• _Exercise_: Tally up the lines below containing the string "squared", then write the number alone.
── Material shown
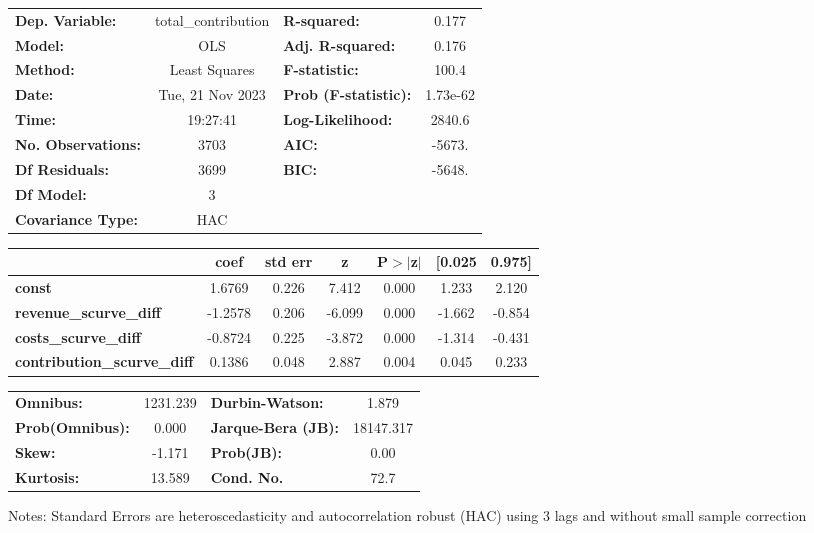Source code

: \begin{center}
\begin{tabular}{lclc}
\toprule
\textbf{Dep. Variable:}             & total\_contribution & \textbf{  R-squared:         } &     0.177   \\
\textbf{Model:}                     &         OLS         & \textbf{  Adj. R-squared:    } &     0.176   \\
\textbf{Method:}                    &    Least Squares    & \textbf{  F-statistic:       } &     100.4   \\
\textbf{Date:}                      &   Tue, 21 Nov 2023  & \textbf{  Prob (F-statistic):} &  1.73e-62   \\
\textbf{Time:}                      &       19:27:41      & \textbf{  Log-Likelihood:    } &    2840.6   \\
\textbf{No. Observations:}          &          3703       & \textbf{  AIC:               } &    -5673.   \\
\textbf{Df Residuals:}              &          3699       & \textbf{  BIC:               } &    -5648.   \\
\textbf{Df Model:}                  &             3       & \textbf{                     } &             \\
\textbf{Covariance Type:}           &         HAC         & \textbf{                     } &             \\
\bottomrule
\end{tabular}
\begin{tabular}{lcccccc}
                                    & \textbf{coef} & \textbf{std err} & \textbf{z} & \textbf{P$> |$z$|$} & \textbf{[0.025} & \textbf{0.975]}  \\
\midrule
\textbf{const}                      &       1.6769  &        0.226     &     7.412  &         0.000        &        1.233    &        2.120     \\
\textbf{revenue\_scurve\_diff}      &      -1.2578  &        0.206     &    -6.099  &         0.000        &       -1.662    &       -0.854     \\
\textbf{costs\_scurve\_diff}        &      -0.8724  &        0.225     &    -3.872  &         0.000        &       -1.314    &       -0.431     \\
\textbf{contribution\_scurve\_diff} &       0.1386  &        0.048     &     2.887  &         0.004        &        0.045    &        0.233     \\
\bottomrule
\end{tabular}
\begin{tabular}{lclc}
\textbf{Omnibus:}       & 1231.239 & \textbf{  Durbin-Watson:     } &     1.879  \\
\textbf{Prob(Omnibus):} &   0.000  & \textbf{  Jarque-Bera (JB):  } & 18147.317  \\
\textbf{Skew:}          &  -1.171  & \textbf{  Prob(JB):          } &      0.00  \\
\textbf{Kurtosis:}      &  13.589  & \textbf{  Cond. No.          } &      72.7  \\
\bottomrule
\end{tabular}
\end{center}

Notes: \newline
 [1] Standard Errors are heteroscedasticity and autocorrelation robust (HAC) using 3 lags and without small sample correction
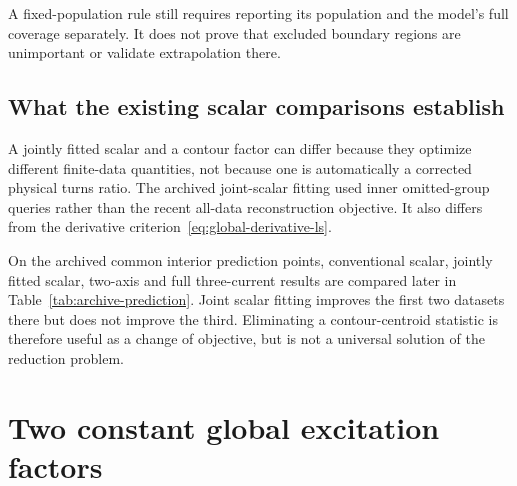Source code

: A fixed-population rule still requires reporting its population and the model's full coverage separately. It does not prove that excluded boundary regions are unimportant or validate extrapolation there.

\subsection{What the existing scalar comparisons establish}
A jointly fitted scalar and a contour factor can differ because they optimize different finite-data quantities, not because one is automatically a corrected physical turns ratio. The archived joint-scalar fitting used inner omitted-group queries rather than the recent all-data reconstruction objective. It also differs from the derivative criterion~\eqref{eq:global-derivative-ls}.

On the archived common interior prediction points, conventional scalar, jointly fitted scalar, two-axis and full three-current results are compared later in Table~\ref{tab:archive-prediction}. Joint scalar fitting improves the first two datasets there but does not improve the third. Eliminating a contour-centroid statistic is therefore useful as a change of objective, but is not a universal solution of the reduction problem.

\section{Two constant global excitation factors}
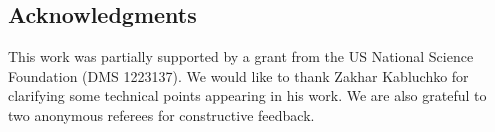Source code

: \documentclass[twoside,11pt]{article}
\begin{document}
\subsection*{Acknowledgments}

This work was partially supported by a grant from the US National Science Foundation (DMS 1223137).  
We would like to thank Zakhar Kabluchko for clarifying some technical points appearing in his work. 
We are also grateful to two anonymous referees for constructive feedback.





\end{document}
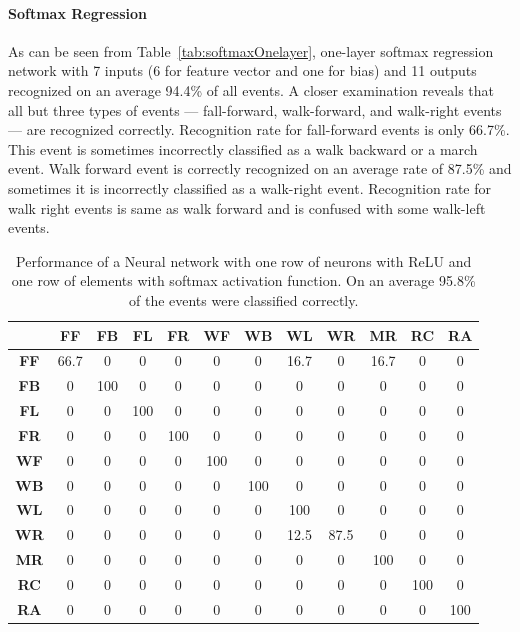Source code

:\documentclass[]{IEEEtran}
\begin{document}
 \paragraph{Softmax Regression} \label{sec:SoftmaxRegression} As can be seen
from Table~\ref{tab:softmaxOnelayer}, one-layer softmax regression network with
7 inputs (6 for feature vector and one for bias) and 11 outputs recognized on
an average 94.4\% of all  events. A closer examination reveals that all but
three types of events --- fall-forward, walk-forward, and walk-right events
--- are recognized correctly. Recognition rate for fall-forward events is only
66.7\%. This event is sometimes  incorrectly classified as a walk backward or a
march event. Walk forward event is correctly recognized on an average rate of
87.5\% and sometimes it is incorrectly classified as a walk-right event.
Recognition rate for walk right events is same as walk forward and is confused
with  some  walk-left events.  \begin{table}[htb] \caption{Performance of a
Neural network with one row of neurons with ReLU and one row of elements with
softmax activation function. On an average 95.8\% of the events were classified
correctly.} \label{tbl:neuralNetworkOneLayer}
\resizebox{\columnwidth}{!}
{
\begin{tabular}{|c|c|c|c|c|c|c|c|c|c|c|c|}
\hline 
& \textbf{FF} & \textbf{FB}  & \textbf{FL} & \textbf{FR} &  \textbf{WF} & 
\textbf{WB} & \textbf{WL} & \textbf{WR} & \textbf{MR} & 
\textbf{RC} & \textbf{RA} \\ \hline
\textbf{FF} & 66.7 &  0 &  0 &  0 &  0 &  0 &  16.7 &  0 &  16.7 &  0 &  0 \\ \hline
\textbf{FB} & 0 &  100 &  0 &  0 &  0 &  0 &  0 &  0 &  0 &  0 &  0 \\ \hline
\textbf{FL} & 0 &  0 &  100 &  0 &  0 &  0 &  0 &  0 &  0 &  0 &  0 \\ \hline
\textbf{FR} & 0 &  0 &  0 &  100 &  0 &  0 &  0 &  0 &  0 &  0 &  0 \\ \hline
\textbf{WF} & 0 &  0 &  0 &  0 &  100 &  0 &  0 &  0 &  0 &  0 &  0 \\ \hline
\textbf{WB} & 0 &  0 &  0 &  0 &  0 &  100 &  0 &  0 &  0 &  0 &  0 \\ \hline
\textbf{WL} & 0 &  0 &  0 &  0 &  0 &  0 &  100 &  0 &  0 &  0 &  0 \\ \hline
\textbf{WR} & 0 &  0 &  0 &  0 &  0 &  0 &  12.5 &  87.5 &  0 &  0 &  0 \\ \hline
\textbf{MR} & 0 &  0 &  0 &  0 &  0 &  0 &  0 &  0 &  100 &  0 &  0 \\ \hline
\textbf{RC} & 0 &  0 &  0 &  0 &  0 &  0 &  0 &  0 &  0 &  100 &  0 \\ \hline
\textbf{RA} & 0 &  0 &  0 &  0 &  0 &  0 &  0 &  0 &  0 &  0 &  100 \\ \hline
\end{tabular}
}
\end{table}
\end{document}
────
• _Answer space_: 2